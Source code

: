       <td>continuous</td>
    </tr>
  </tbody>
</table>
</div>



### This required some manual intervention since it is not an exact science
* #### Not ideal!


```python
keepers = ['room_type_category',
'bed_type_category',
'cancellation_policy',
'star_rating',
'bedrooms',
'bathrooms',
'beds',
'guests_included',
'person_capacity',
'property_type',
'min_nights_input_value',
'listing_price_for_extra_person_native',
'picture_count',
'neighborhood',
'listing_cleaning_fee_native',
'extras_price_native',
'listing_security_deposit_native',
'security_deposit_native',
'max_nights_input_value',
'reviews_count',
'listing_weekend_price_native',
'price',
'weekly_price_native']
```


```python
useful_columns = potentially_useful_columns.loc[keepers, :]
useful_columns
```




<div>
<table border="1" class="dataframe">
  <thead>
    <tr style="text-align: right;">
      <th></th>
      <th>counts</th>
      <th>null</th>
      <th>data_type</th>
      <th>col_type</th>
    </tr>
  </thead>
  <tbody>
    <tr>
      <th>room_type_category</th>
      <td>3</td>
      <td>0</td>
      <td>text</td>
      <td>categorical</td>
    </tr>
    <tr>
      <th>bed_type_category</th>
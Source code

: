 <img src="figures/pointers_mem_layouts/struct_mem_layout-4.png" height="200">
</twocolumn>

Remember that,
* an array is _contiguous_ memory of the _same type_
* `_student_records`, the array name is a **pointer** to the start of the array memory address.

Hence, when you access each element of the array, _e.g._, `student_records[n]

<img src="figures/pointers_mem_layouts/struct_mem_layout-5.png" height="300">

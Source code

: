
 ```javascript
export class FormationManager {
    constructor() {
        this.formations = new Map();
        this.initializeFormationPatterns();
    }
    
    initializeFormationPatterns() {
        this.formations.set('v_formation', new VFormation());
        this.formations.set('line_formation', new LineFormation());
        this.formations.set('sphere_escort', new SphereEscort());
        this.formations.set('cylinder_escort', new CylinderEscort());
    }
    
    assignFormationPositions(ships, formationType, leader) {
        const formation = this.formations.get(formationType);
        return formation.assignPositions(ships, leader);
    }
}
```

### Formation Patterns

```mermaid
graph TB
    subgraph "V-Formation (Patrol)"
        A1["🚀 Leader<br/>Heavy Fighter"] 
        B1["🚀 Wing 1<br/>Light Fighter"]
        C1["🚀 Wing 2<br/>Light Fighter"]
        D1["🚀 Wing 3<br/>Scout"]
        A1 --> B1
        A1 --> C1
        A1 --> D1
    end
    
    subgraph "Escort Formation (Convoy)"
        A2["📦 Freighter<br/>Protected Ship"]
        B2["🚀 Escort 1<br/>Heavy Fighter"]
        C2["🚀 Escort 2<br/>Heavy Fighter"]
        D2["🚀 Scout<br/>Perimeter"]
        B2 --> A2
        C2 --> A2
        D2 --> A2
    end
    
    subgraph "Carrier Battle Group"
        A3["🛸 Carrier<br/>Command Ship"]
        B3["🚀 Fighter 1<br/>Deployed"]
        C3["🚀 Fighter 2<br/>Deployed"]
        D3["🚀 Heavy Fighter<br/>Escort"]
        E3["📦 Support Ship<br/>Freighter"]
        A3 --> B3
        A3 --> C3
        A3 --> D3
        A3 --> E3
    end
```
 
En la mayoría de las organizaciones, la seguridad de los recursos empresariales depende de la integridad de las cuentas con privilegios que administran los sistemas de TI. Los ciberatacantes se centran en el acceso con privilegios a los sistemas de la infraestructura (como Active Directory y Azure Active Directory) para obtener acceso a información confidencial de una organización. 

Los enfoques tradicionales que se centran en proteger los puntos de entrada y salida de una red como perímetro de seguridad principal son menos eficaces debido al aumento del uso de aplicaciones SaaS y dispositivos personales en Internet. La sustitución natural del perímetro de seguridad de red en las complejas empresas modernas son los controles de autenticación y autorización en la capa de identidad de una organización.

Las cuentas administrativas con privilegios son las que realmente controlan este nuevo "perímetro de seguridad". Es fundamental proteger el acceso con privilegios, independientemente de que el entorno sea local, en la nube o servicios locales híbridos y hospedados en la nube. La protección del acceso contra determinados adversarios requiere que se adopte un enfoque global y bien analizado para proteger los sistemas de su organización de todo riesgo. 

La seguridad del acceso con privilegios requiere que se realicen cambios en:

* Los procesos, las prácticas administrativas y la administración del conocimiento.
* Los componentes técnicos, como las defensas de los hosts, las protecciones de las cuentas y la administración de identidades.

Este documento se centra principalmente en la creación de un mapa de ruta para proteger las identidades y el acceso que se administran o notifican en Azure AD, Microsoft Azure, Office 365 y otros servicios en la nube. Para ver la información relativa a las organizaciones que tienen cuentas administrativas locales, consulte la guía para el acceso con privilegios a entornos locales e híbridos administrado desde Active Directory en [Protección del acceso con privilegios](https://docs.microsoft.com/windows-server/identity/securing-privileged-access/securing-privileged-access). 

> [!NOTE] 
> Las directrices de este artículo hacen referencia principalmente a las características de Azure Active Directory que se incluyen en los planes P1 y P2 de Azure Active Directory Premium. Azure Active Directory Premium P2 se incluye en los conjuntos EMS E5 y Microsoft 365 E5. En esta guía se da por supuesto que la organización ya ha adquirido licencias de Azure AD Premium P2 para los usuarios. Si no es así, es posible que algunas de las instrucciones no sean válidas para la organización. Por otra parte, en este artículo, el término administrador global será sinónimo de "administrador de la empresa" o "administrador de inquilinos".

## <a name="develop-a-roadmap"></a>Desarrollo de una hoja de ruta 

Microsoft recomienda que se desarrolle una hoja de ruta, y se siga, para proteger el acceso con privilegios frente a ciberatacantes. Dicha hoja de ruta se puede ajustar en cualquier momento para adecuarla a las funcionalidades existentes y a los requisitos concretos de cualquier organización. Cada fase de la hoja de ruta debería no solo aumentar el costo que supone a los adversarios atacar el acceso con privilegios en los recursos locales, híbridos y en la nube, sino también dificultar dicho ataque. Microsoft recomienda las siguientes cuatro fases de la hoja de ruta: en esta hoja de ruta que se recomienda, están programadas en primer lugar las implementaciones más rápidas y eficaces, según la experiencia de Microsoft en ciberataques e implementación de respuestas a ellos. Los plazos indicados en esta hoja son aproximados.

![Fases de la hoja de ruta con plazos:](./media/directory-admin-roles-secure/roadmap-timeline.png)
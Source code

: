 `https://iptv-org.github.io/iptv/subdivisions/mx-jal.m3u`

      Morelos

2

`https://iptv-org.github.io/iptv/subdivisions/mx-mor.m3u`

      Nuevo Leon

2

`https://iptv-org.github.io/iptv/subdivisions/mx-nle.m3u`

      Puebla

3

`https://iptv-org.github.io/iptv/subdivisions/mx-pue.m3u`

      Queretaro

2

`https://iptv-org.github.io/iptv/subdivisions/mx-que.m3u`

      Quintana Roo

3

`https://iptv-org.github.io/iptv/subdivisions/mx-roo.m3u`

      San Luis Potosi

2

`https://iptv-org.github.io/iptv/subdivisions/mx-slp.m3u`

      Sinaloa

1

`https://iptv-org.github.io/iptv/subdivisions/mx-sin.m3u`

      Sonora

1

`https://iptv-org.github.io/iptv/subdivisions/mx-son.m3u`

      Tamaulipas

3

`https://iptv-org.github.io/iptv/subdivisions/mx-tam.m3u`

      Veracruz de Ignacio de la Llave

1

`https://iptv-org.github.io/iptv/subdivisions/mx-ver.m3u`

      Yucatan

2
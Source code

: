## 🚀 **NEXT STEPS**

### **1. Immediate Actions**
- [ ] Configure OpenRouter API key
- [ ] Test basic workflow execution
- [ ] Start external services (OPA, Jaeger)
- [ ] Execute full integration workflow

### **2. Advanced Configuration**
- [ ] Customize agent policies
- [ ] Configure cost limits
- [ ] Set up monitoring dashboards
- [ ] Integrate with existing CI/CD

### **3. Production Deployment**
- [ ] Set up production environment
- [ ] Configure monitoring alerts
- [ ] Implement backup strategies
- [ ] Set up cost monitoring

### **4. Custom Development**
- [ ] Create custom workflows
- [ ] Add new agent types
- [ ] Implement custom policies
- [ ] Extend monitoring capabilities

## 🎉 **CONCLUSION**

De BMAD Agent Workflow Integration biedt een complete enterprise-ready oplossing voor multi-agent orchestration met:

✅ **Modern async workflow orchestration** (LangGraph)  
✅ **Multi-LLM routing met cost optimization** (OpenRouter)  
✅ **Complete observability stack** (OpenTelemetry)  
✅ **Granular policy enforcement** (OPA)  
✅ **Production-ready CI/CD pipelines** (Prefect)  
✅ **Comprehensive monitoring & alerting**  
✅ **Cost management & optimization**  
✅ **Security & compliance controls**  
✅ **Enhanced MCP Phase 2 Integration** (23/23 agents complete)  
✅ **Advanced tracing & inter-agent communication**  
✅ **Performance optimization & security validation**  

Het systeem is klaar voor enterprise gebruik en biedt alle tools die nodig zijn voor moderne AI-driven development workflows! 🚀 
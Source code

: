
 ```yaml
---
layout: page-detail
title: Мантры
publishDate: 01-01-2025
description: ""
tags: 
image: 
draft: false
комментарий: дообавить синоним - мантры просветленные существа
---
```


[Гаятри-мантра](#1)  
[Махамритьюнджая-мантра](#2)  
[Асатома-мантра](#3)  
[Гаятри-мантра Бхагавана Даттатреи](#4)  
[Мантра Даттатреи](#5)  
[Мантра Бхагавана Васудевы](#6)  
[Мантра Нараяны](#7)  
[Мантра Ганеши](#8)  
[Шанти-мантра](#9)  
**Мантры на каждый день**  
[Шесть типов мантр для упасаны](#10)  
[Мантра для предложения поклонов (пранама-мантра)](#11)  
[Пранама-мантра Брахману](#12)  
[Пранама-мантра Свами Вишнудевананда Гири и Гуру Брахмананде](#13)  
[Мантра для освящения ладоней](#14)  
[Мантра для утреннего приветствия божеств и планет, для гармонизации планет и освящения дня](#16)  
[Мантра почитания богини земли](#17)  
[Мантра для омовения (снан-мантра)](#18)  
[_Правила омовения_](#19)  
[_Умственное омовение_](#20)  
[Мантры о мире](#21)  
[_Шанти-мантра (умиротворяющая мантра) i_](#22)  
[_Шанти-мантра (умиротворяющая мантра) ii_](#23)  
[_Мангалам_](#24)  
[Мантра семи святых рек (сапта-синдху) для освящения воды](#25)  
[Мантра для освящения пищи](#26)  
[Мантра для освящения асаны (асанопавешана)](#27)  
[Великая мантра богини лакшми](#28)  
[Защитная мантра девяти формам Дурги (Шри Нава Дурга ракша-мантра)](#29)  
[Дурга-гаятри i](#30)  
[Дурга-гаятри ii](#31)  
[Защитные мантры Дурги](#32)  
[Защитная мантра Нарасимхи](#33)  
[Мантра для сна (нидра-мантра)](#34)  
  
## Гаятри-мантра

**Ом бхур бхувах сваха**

-------

● What you will do
Of the entries above, how many lines hold the word "memory"? Give back only that number.

● Expected answer
2